If the target speed is off the scale, the value is displayed as a number above or below the scale.
This is displayed in green and is shown if the Mach number reaches above 0.5. It is displayed underneath the scale.
This is displayed in green and shows the speed at which overspeed protections become active.
This speed is VMO (maximum operating speed) + 6 knots or MMO (maximum Mach speed) + 0.01
ECON Speed Range
This appears in descent mode with ECON/AUTO SPD mode active. Two magenta half triangles will represent the upper and lower limits calculated by the FMGC. This replaces the target speed symbol.
The upper speed is equal to the target speed + 20 knots, limited to VMAX, VMO - 3 knots or MMO - 0.006, whichever is the lowest.
If a speed constraint or limit applies then the upper margin is limited to ECON SPD + 5kts.
The lower speed margin is the target speed - 20 knots. It is limited to green dot, F, S or VLS speeds, whichever is higher.

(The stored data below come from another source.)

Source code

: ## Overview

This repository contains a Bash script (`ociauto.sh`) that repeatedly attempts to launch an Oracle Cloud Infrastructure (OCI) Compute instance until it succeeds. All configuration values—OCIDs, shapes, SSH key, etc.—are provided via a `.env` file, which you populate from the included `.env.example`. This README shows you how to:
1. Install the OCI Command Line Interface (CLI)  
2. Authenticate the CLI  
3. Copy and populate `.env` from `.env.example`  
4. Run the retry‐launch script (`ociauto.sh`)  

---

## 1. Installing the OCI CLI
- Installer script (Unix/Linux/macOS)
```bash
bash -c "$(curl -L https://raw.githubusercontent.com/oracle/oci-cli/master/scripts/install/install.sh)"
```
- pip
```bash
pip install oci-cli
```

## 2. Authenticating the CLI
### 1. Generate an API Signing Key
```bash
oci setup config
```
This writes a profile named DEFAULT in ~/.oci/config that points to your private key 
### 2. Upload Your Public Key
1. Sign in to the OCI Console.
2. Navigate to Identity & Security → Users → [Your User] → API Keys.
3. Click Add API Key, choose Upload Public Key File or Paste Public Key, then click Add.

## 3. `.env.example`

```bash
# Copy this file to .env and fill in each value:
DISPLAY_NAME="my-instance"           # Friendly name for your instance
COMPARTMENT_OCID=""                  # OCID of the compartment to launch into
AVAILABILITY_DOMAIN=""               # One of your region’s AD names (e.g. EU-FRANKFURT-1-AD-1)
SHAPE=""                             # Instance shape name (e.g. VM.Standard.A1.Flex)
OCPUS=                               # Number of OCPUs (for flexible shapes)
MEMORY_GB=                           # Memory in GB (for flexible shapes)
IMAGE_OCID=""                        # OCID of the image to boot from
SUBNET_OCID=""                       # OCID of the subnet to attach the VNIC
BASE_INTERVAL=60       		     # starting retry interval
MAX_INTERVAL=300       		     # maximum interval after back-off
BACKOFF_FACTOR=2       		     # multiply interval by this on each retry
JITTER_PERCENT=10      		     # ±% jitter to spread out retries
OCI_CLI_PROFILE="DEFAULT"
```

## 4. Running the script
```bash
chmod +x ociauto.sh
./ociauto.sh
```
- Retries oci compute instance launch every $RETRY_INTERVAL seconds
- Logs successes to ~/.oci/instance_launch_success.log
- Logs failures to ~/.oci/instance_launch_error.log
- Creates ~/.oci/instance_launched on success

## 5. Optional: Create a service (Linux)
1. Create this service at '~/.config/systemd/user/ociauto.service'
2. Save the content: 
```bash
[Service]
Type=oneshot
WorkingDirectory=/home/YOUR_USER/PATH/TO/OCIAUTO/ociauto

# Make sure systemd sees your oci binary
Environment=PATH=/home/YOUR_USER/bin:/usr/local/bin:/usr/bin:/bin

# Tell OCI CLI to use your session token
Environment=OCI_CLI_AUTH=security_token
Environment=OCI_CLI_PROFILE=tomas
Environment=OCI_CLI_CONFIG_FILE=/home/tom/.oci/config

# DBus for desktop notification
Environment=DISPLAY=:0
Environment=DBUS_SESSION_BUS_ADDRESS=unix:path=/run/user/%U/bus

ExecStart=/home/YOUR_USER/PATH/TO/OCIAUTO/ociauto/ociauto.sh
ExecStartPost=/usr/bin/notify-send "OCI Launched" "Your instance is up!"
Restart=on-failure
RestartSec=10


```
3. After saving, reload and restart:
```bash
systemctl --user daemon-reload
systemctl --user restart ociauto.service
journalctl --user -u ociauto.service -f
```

Minimum Selectable Speed (VLS)
The top of the amber strip along the speed scale represents this speed. It shows the lowest selectable speed and provides an appropriate margin to the stall speed. This information is inhibited from touchdown until 10 seconds after liftoff.
Alpha Protection Speed
The top of the black and amber striped strip along the speed scale represents this speed. It shows the speed corresponding to the angle of attack at which the alpha protections will become active. It is displayed when the aircraft is in normal pitch law.
Alpha Max Speed
The top of a red strip along the speed scale indicates this speed. It represents the speed corresponding to the maximum angle of attack that the aircraft can achieve in normal pitch law.
The lower end of a red and black strip along the speed scale represents this speed. It is the lowest of:
- VMO or the corresponding to MMO
Stall Warning Speed (VSW)
The top of the red and black strip along the speed scale represents this speed. It is the speed at which the stall warning will occur. This information is inhibited from touchdown until 5 seconds after liftoff and is displayed only when operating in pitch alternate or pitch direct law.
Decision Speed (V1)
It is shown as blue numeral one (1) at a speed that the pilot inserted manually in the takeoff performance page in the MCDU. When it is off the scale, the upper part of the scale shows the speed in numbers. It disappears after liftoff.
Minimum Flap Retraction Speed (F)
This is displayed with a green letter F. It appears when the flap selector is in position 2 or 3.
Minimum Slat Retraction Speed (S)
This is displayed with a green letter S. It appears when the flap selector is in position 1.
It is displayed with an amber double bar (=) and shows the VFE corresponding to the next flap lever position. It appears when the aircraft altitude is below 15,000 feet or 20,000 feet depending upon the FAC standard.
VR (Rotation Velocity)
This is a blue dot on the right side of the speedtape. It displays the speed at which the aircraft can rotate.
This is a magenta triangle on the right side of the speedtape. It displays the V2 speed which has been set in the TAKE OFF PERF page of the MCDU. V2 is the minimum speed that needs to be maintained in the event of an engine failure after V1 up to acceleration altitude.
V2+10 provides better climb performance (before acceleration altitude and during noise abatement program departures).
Engine Loss V2 Speeds
After takeoff V2+10 is the targeted speed you should reach and maintain by the time you attain a height of 35 FT after takeoff until reaching the acceleration altitude.
When an engine failure occurs (shortly before or after takeoff), V2 is the minimum allowable speed. Pilots should aim to meet the criteria below at point of engine loss:
- In a situation where engine is lost before reaching V2 the targeted speed is V2.
- If the aircraft speed is higher than V2 then pilots should maintain the higher speed but not exceed V2+15.